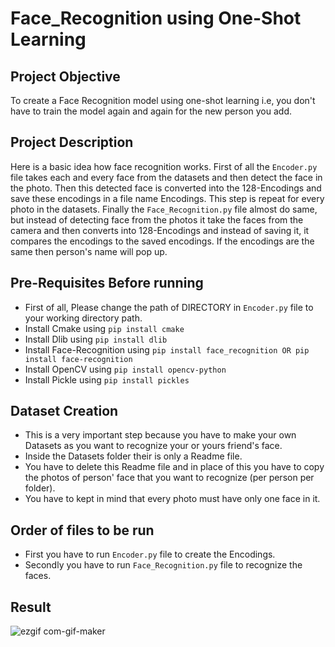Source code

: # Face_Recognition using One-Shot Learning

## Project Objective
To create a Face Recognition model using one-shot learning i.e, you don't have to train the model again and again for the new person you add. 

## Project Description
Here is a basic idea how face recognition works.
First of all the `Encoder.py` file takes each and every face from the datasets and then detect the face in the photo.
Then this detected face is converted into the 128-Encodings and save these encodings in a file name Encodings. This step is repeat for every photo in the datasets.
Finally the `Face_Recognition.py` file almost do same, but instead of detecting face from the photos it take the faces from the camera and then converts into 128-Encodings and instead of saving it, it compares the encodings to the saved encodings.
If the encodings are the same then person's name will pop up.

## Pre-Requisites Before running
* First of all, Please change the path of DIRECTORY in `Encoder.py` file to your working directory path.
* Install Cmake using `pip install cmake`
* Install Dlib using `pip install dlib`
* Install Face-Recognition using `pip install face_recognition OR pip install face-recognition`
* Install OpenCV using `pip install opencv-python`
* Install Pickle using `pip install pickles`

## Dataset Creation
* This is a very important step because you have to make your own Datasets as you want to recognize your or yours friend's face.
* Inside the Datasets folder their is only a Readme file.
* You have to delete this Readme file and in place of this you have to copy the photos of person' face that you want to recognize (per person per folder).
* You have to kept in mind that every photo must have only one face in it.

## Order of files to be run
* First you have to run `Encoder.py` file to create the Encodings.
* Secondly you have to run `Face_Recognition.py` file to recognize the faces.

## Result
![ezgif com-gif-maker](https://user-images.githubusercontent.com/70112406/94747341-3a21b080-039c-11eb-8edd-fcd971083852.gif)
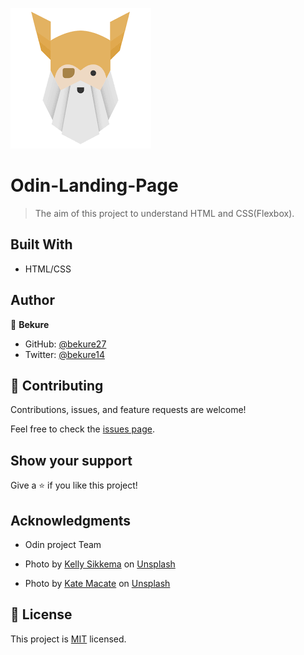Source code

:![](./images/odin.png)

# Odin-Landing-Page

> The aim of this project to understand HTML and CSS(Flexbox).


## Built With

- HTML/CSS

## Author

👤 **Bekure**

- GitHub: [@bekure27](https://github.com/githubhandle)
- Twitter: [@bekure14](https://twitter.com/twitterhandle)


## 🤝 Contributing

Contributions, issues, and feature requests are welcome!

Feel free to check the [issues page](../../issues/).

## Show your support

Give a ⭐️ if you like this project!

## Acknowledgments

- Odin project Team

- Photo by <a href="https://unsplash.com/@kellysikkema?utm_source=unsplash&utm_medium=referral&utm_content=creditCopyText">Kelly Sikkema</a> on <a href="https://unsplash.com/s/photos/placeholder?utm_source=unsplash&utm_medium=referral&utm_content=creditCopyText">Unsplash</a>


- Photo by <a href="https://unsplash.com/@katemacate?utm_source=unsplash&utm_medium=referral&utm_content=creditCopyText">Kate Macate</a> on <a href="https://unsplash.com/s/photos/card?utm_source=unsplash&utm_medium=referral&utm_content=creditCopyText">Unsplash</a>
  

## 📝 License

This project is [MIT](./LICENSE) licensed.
• • •
To do
Among the entries above, find the line with "Feel free to" and the line with "Sikkema</a> on <a"; give again exactly these two lines and all lines between them.

Solved exercise
Feel free to check the [issues page](../../issues/).

## Show your support

Give a ⭐️ if you like this project!

## Acknowledgments

- Odin project Team

- Photo by <a href="https://unsplash.com/@kellysikkema?utm_source=unsplash&utm_medium=referral&utm_content=creditCopyText">Kelly Sikkema</a> on <a href="https://unsplash.com/s/photos/placeholder?utm_source=unsplash&utm_medium=referral&utm_content=creditCopyText">Unsplash</a>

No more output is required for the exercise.